Exercise description:
From the first entry to the last, restate everything word for word and exclude pictures.
--- START ---
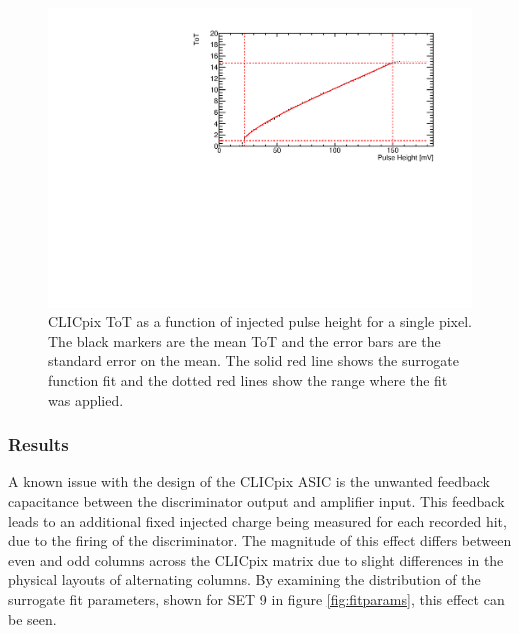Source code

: \begin{figure}
\centering
\includegraphics[width=1.0\textwidth]{CLICdpVertex/Plots/TestPulseCalibration/Fits/Set9/ToT_PulseHeight_Set_9_ChipID_001ec0db94b1_Pixel_x0_y0_Fit.pdf}
\caption[CLICpix ToT as a function of injected pulse height.]{CLICpix ToT as a function of injected pulse height for a single pixel.  The black markers are the mean ToT and the error bars are the standard error on the mean.  The solid red line shows the surrogate function fit and the dotted red lines show the range where the fit was applied.}
\label{fig:testpulseexamplefit}
\end{figure}


\subsubsection{Results}
\label{sec:testpulsecalibrationresults}
A known issue with the design of the CLICpix ASIC is the unwanted feedback capacitance between the discriminator output and amplifier input.  This feedback leads to an additional fixed injected charge being measured for each recorded hit, due to the firing of the discriminator.  The magnitude of this effect differs between even and odd columns across the CLICpix matrix due to slight differences in the physical layouts of alternating columns.  By examining the distribution of the surrogate fit parameters, shown for SET 9 in figure \ref{fig:fitparams}, this effect can be seen.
--- END ---
Result of this exercise:
Source code

: \begin{figure}
\centering
\includegraphics[width=1.0\textwidth]{CLICdpVertex/Plots/TestPulseCalibration/Fits/Set9/ToT_PulseHeight_Set_9_ChipID_001ec0db94b1_Pixel_x0_y0_Fit.pdf}
\caption[CLICpix ToT as a function of injected pulse height.]{CLICpix ToT as a function of injected pulse height for a single pixel.  The black markers are the mean ToT and the error bars are the standard error on the mean.  The solid red line shows the surrogate function fit and the dotted red lines show the range where the fit was applied.}
\label{fig:testpulseexamplefit}
\end{figure}


\subsubsection{Results}
\label{sec:testpulsecalibrationresults}
A known issue with the design of the CLICpix ASIC is the unwanted feedback capacitance between the discriminator output and amplifier input.  This feedback leads to an additional fixed injected charge being measured for each recorded hit, due to the firing of the discriminator.  The magnitude of this effect differs between even and odd columns across the CLICpix matrix due to slight differences in the physical layouts of alternating columns.  By examining the distribution of the surrogate fit parameters, shown for SET 9 in figure \ref{fig:fitparams}, this effect can be seen.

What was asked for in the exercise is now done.